Any ideas what could be going on? Thanks for the help.

oguzhanunlu · May 7, 2021, 12:56pm

Hey @samurijv2 ,

Does your playbook config still contain iam? The last error you shared indicates that cluster was created however steps couldn’t get submitted to the cluster and authentication error indicates the usage of iam based on the stacktrace.

Both cluster creation (via cluster config) and step addition (via playbook config) resolves authentication separately (both config have their credentials section), this is why the initial and the last errors are same.

I’m not sure why your EC2 instance can’t reach metadata service via iam config but it is worth trying other authentication options to bypass this for now.

Please keep us posted!

samurijv2 · May 7, 2021, 4:29pm

Good catch!

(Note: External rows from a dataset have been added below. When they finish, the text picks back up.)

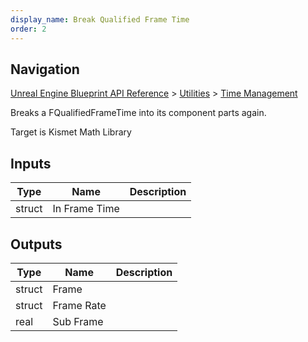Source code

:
 ```yaml
---
display_name: Break Qualified Frame Time
order: 2
---
```

## Navigation

[Unreal Engine Blueprint API Reference](https://dev.epicgames.com/documentation/en-us/unreal-engine/BlueprintAPI) > [Utilities](https://dev.epicgames.com/documentation/en-us/unreal-engine/BlueprintAPI/Utilities) > [Time Management](https://dev.epicgames.com/documentation/en-us/unreal-engine/BlueprintAPI/Utilities/TimeManagement)

Breaks a FQualifiedFrameTime into its component parts again.

Target is Kismet Math Library

## Inputs

| Type | Name | Description |
| --- | --- | --- |
| struct | In Frame Time |  |

## Outputs

| Type | Name | Description |
| --- | --- | --- |
| struct | Frame |  |
| struct | Frame Rate |  |
| real | Sub Frame |  |
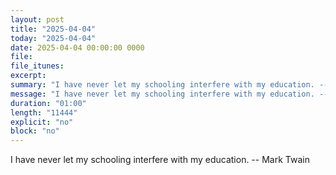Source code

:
 ```yaml
---
layout: post
title: "2025-04-04"
today: "2025-04-04"
date: 2025-04-04 00:00:00 0000
file:
file_itunes:
excerpt:
summary: "I have never let my schooling interfere with my education. -- Mark Twain"
message: "I have never let my schooling interfere with my education. -- Mark Twain"
duration: "01:00"
length: "11444"
explicit: "no"
block: "no"
---
```

I have never let my schooling interfere with my education. -- Mark Twain

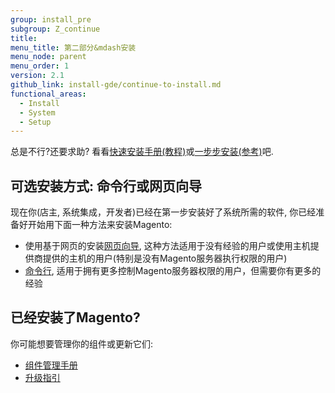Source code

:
 ```yaml
---
group: install_pre
subgroup: Z_continue
title:
menu_title: 第二部分&mdash安装
menu_node: parent
menu_order: 1
version: 2.1
github_link: install-gde/continue-to-install.md
functional_areas:
  - Install
  - System
  - Setup
---
```


<div class="bs-callout bs-callout-tip">
  <p>总是不行?还要求助? 看看<a href="{{ page.baseurl }}/install-gde/install-quick-ref.html">快速安装手册(教程)</a>或<a href="{{ page.baseurl }}/install-gde/install-roadmap_part1.html">一步步安装(参考)</a>吧.</p>
</div>

## 可选安装方式: 命令行或网页向导
现在你(店主, 系统集成，开发者)已经在第一步安装好了系统所需的软件, 你已经准备好开始用下面一种方法来安装Magento:

*	使用基于网页的安装<a href="{{ page.baseurl }}/install-gde/install/web/install-web.html">网页向导</a>, 这种方法适用于没有经验的用户或使用主机提供商提供的主机的用户(特别是没有Magento服务器执行权限的用户)
*	<a href="{{ page.baseurl }}/install-gde/install/cli/install-cli.html">命令行</a>, 适用于拥有更多控制Magento服务器权限的用户，但需要你有更多的经验

## 已经安装了Magento?

你可能想要管理你的组件或更新它们:

*	<a href="{{ page.baseurl }}/comp-mgr/bk-compman-upgrade-guide.html">组件管理手册</a>
*	<a href="{{ page.baseurl }}/comp-mgr/bk-compman-upgrade-guide.html">升级指引</a>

Indeed, I had only hardcoded my credentials in cluster.json. I did the same in playbook.json and events_manifest.json and that resolved the error. The EMR cluster will launch successfully now, but something is now causing the “Snowflake Transformer” step of the jobflow to fail, which in turn cancels the “Snowplow Loader” step:

INFO[0000] Launching EMR cluster with name 'dataflow-runner - snowflake transformer'...
INFO[0000] EMR cluster is in state STARTING - need state WAITING, checking again in 30 seconds...
INFO[0030] EMR cluster is in state STARTING - need state WAITING, checking again in 30 seconds...
INFO[0060] EMR cluster is in state STARTING - need state WAITING, checking again in 30 seconds...
INFO[0090] EMR cluster is in state STARTING - need state WAITING, checking again in 30 seconds...
INFO[0120] EMR cluster is in state STARTING - need state WAITING, checking again in 30 seconds...
INFO[0150] EMR cluster is in state STARTING - need state WAITING, checking again in 30 seconds...
INFO[0180] EMR cluster is in state STARTING - need state WAITING, checking again in 30 seconds...
INFO[0210] EMR cluster is in state STARTING - need state WAITING, checking again in 30 seconds...
INFO[0240] EMR cluster is in state STARTING - need state WAITING, checking again in 30 seconds...
INFO[0271] EMR cluster launched successfully; Jobflow ID: j-1I4FIFH03VFHI
INFO[0271] Successfully added 2 steps to the EMR cluster with jobflow id 'j-1I4FIFH03VFHI'...
ERRO[0361] Step 'Snowflake Transformer' with id 's-1JPE69F8BAL71' was FAILED
ERRO[0361] Step 'Snowflake Loader' with id 's-108NB5RZ9G7Y' was CANCELLED
INFO[0361] Terminating EMR cluster with jobflow id 'j-1I4FIFH03VFHI'...
INFO[0361] EMR cluster is in state TERMINATING - need state TERMINATED, checking again in 30 seconds...
INFO[0391] EMR cluster is in state TERMINATING - need state TERMINATED, checking again in 30 seconds...
INFO[0421] EMR cluster is in state TERMINATING - need state TERMINATED, checking again in 30 seconds...
INFO[0451] EMR cluster is in state TERMINATING - need state TERMINATED, checking again in 30 seconds...
INFO[0482] EMR cluster terminated successfully
ERRO[0482] Transient EMR run completed with errors
ERRO[0482] 2/2 steps failed to complete successfully
2/2 steps failed to complete successfully

I suspect this means there’s a problem in my playbook.json file, which you can see in the original post. Does anything look off in there?

oguzhanunlu · May 10, 2021, 9:21am

Hey @samurijv2 , I didn’t see anything wrong with your playbook config at a quick look.

Could you check EMR console and navigate to submitted cluster’s page and check steps tab? You should be able to see stderr, stdout among other things for each step submitted to the cluster.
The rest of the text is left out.